◆ **WORK INSTRUCTION**
Repeat everything in the data exactly except images.

◆ **SUPPLIED ENTRIES**

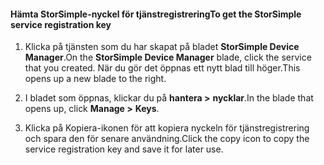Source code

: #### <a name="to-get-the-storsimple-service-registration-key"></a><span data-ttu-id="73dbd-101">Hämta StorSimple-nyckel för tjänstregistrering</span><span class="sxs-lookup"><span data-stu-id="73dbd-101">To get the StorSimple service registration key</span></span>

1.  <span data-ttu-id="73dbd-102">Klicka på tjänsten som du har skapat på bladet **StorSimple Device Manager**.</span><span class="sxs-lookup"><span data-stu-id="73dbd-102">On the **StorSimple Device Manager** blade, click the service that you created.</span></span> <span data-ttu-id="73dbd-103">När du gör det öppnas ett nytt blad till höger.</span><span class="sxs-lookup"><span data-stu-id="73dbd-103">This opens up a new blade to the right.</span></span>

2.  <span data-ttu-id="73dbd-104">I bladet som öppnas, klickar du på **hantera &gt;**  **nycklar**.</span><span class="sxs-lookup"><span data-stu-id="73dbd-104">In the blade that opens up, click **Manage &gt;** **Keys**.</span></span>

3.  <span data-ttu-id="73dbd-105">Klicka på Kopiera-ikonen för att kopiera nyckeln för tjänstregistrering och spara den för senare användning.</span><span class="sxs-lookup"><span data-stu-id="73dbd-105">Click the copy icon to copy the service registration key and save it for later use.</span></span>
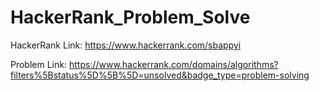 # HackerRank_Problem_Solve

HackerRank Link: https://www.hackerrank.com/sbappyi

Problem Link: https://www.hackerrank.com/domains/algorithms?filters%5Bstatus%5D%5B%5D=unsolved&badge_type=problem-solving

◆ **ANSWER BOX**
Source code

: #### <a name="to-get-the-storsimple-service-registration-key"></a><span data-ttu-id="73dbd-101">Hämta StorSimple-nyckel för tjänstregistrering</span><span class="sxs-lookup"><span data-stu-id="73dbd-101">To get the StorSimple service registration key</span></span>

1.  <span data-ttu-id="73dbd-102">Klicka på tjänsten som du har skapat på bladet **StorSimple Device Manager**.</span><span class="sxs-lookup"><span data-stu-id="73dbd-102">On the **StorSimple Device Manager** blade, click the service that you created.</span></span> <span data-ttu-id="73dbd-103">När du gör det öppnas ett nytt blad till höger.</span><span class="sxs-lookup"><span data-stu-id="73dbd-103">This opens up a new blade to the right.</span></span>

2.  <span data-ttu-id="73dbd-104">I bladet som öppnas, klickar du på **hantera &gt;**  **nycklar**.</span><span class="sxs-lookup"><span data-stu-id="73dbd-104">In the blade that opens up, click **Manage &gt;** **Keys**.</span></span>

3.  <span data-ttu-id="73dbd-105">Klicka på Kopiera-ikonen för att kopiera nyckeln för tjänstregistrering och spara den för senare användning.</span><span class="sxs-lookup"><span data-stu-id="73dbd-105">Click the copy icon to copy the service registration key and save it for later use.</span></span>
 # HackerRank_Problem_Solve

HackerRank Link: https://www.hackerrank.com/sbappyi

Problem Link: https://www.hackerrank.com/domains/algorithms?filters%5Bstatus%5D%5B%5D=unsolved&badge_type=problem-solving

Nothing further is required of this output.